### [EXERCISE DATA]
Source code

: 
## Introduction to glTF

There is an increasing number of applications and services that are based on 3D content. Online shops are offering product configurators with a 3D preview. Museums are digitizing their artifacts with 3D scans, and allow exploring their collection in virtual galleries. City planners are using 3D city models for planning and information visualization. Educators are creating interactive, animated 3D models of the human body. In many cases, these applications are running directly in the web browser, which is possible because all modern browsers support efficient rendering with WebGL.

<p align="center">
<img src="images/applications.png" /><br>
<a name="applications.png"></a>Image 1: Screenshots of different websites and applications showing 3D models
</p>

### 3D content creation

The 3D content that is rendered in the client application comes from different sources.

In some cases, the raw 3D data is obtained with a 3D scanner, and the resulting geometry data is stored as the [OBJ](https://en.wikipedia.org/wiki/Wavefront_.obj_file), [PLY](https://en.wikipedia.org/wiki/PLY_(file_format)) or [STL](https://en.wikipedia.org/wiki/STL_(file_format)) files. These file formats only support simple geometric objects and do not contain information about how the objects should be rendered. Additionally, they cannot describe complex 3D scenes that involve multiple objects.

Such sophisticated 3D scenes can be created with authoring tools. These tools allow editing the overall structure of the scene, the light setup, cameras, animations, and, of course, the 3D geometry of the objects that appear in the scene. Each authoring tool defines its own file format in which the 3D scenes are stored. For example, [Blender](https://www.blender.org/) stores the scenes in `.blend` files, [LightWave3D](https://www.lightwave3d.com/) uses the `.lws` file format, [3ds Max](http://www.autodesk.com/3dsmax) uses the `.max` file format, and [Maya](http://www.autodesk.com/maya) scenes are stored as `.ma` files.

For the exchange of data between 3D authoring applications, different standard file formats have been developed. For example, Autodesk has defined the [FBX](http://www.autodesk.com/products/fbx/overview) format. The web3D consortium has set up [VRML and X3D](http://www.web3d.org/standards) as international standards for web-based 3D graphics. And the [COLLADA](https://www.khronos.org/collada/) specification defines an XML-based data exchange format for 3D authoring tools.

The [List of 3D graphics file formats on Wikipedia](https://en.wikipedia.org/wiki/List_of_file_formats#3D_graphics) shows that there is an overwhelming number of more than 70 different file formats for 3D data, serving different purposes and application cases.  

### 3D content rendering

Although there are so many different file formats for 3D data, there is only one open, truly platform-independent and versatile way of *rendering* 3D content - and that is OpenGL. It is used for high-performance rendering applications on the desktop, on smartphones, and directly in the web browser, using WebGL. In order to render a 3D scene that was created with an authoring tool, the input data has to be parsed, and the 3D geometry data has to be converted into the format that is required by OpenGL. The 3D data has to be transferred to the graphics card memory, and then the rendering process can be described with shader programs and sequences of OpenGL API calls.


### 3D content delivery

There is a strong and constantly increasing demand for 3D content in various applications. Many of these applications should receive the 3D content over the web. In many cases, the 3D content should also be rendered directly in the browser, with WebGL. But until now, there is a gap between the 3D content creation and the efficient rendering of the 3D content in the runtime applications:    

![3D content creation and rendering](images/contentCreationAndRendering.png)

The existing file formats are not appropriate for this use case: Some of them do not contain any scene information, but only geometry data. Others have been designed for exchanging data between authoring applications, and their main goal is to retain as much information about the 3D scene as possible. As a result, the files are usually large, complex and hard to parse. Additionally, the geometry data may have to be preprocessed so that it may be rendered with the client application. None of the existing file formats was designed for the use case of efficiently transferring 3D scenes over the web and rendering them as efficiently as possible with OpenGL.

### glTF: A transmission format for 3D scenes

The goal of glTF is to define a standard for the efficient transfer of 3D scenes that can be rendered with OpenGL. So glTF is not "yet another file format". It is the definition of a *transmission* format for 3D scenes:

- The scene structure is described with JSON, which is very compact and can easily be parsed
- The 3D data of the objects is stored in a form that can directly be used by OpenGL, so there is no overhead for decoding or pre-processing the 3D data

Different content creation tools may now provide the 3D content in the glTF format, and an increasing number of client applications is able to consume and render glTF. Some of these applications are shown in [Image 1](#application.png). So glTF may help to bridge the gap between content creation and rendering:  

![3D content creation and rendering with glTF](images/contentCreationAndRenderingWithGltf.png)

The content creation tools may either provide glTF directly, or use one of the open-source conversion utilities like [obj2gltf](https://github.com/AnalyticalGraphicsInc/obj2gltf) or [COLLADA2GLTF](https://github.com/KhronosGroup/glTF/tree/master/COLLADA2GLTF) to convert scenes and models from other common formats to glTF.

### [PROMPT]
Give the entries once more, exactly as they appear.

### [RESPONSE]
Source code

: 
## Introduction to glTF

There is an increasing number of applications and services that are based on 3D content. Online shops are offering product configurators with a 3D preview. Museums are digitizing their artifacts with 3D scans, and allow exploring their collection in virtual galleries. City planners are using 3D city models for planning and information visualization. Educators are creating interactive, animated 3D models of the human body. In many cases, these applications are running directly in the web browser, which is possible because all modern browsers support efficient rendering with WebGL.

<p align="center">
<img src="images/applications.png" /><br>
<a name="applications.png"></a>Image 1: Screenshots of different websites and applications showing 3D models
</p>

### 3D content creation

The 3D content that is rendered in the client application comes from different sources.

In some cases, the raw 3D data is obtained with a 3D scanner, and the resulting geometry data is stored as the [OBJ](https://en.wikipedia.org/wiki/Wavefront_.obj_file), [PLY](https://en.wikipedia.org/wiki/PLY_(file_format)) or [STL](https://en.wikipedia.org/wiki/STL_(file_format)) files. These file formats only support simple geometric objects and do not contain information about how the objects should be rendered. Additionally, they cannot describe complex 3D scenes that involve multiple objects.

Such sophisticated 3D scenes can be created with authoring tools. These tools allow editing the overall structure of the scene, the light setup, cameras, animations, and, of course, the 3D geometry of the objects that appear in the scene. Each authoring tool defines its own file format in which the 3D scenes are stored. For example, [Blender](https://www.blender.org/) stores the scenes in `.blend` files, [LightWave3D](https://www.lightwave3d.com/) uses the `.lws` file format, [3ds Max](http://www.autodesk.com/3dsmax) uses the `.max` file format, and [Maya](http://www.autodesk.com/maya) scenes are stored as `.ma` files.

For the exchange of data between 3D authoring applications, different standard file formats have been developed. For example, Autodesk has defined the [FBX](http://www.autodesk.com/products/fbx/overview) format. The web3D consortium has set up [VRML and X3D](http://www.web3d.org/standards) as international standards for web-based 3D graphics. And the [COLLADA](https://www.khronos.org/collada/) specification defines an XML-based data exchange format for 3D authoring tools.

The [List of 3D graphics file formats on Wikipedia](https://en.wikipedia.org/wiki/List_of_file_formats#3D_graphics) shows that there is an overwhelming number of more than 70 different file formats for 3D data, serving different purposes and application cases.  

### 3D content rendering

Although there are so many different file formats for 3D data, there is only one open, truly platform-independent and versatile way of *rendering* 3D content - and that is OpenGL. It is used for high-performance rendering applications on the desktop, on smartphones, and directly in the web browser, using WebGL. In order to render a 3D scene that was created with an authoring tool, the input data has to be parsed, and the 3D geometry data has to be converted into the format that is required by OpenGL. The 3D data has to be transferred to the graphics card memory, and then the rendering process can be described with shader programs and sequences of OpenGL API calls.


### 3D content delivery

There is a strong and constantly increasing demand for 3D content in various applications. Many of these applications should receive the 3D content over the web. In many cases, the 3D content should also be rendered directly in the browser, with WebGL. But until now, there is a gap between the 3D content creation and the efficient rendering of the 3D content in the runtime applications:    

![3D content creation and rendering](images/contentCreationAndRendering.png)

The existing file formats are not appropriate for this use case: Some of them do not contain any scene information, but only geometry data. Others have been designed for exchanging data between authoring applications, and their main goal is to retain as much information about the 3D scene as possible. As a result, the files are usually large, complex and hard to parse. Additionally, the geometry data may have to be preprocessed so that it may be rendered with the client application. None of the existing file formats was designed for the use case of efficiently transferring 3D scenes over the web and rendering them as efficiently as possible with OpenGL.

### glTF: A transmission format for 3D scenes

The goal of glTF is to define a standard for the efficient transfer of 3D scenes that can be rendered with OpenGL. So glTF is not "yet another file format". It is the definition of a *transmission* format for 3D scenes:

- The scene structure is described with JSON, which is very compact and can easily be parsed
- The 3D data of the objects is stored in a form that can directly be used by OpenGL, so there is no overhead for decoding or pre-processing the 3D data

Different content creation tools may now provide the 3D content in the glTF format, and an increasing number of client applications is able to consume and render glTF. Some of these applications are shown in [Image 1](#application.png). So glTF may help to bridge the gap between content creation and rendering:  

![3D content creation and rendering with glTF](images/contentCreationAndRenderingWithGltf.png)

The content creation tools may either provide glTF directly, or use one of the open-source conversion utilities like [obj2gltf](https://github.com/AnalyticalGraphicsInc/obj2gltf) or [COLLADA2GLTF](https://github.com/KhronosGroup/glTF/tree/master/COLLADA2GLTF) to convert scenes and models from other common formats to glTF.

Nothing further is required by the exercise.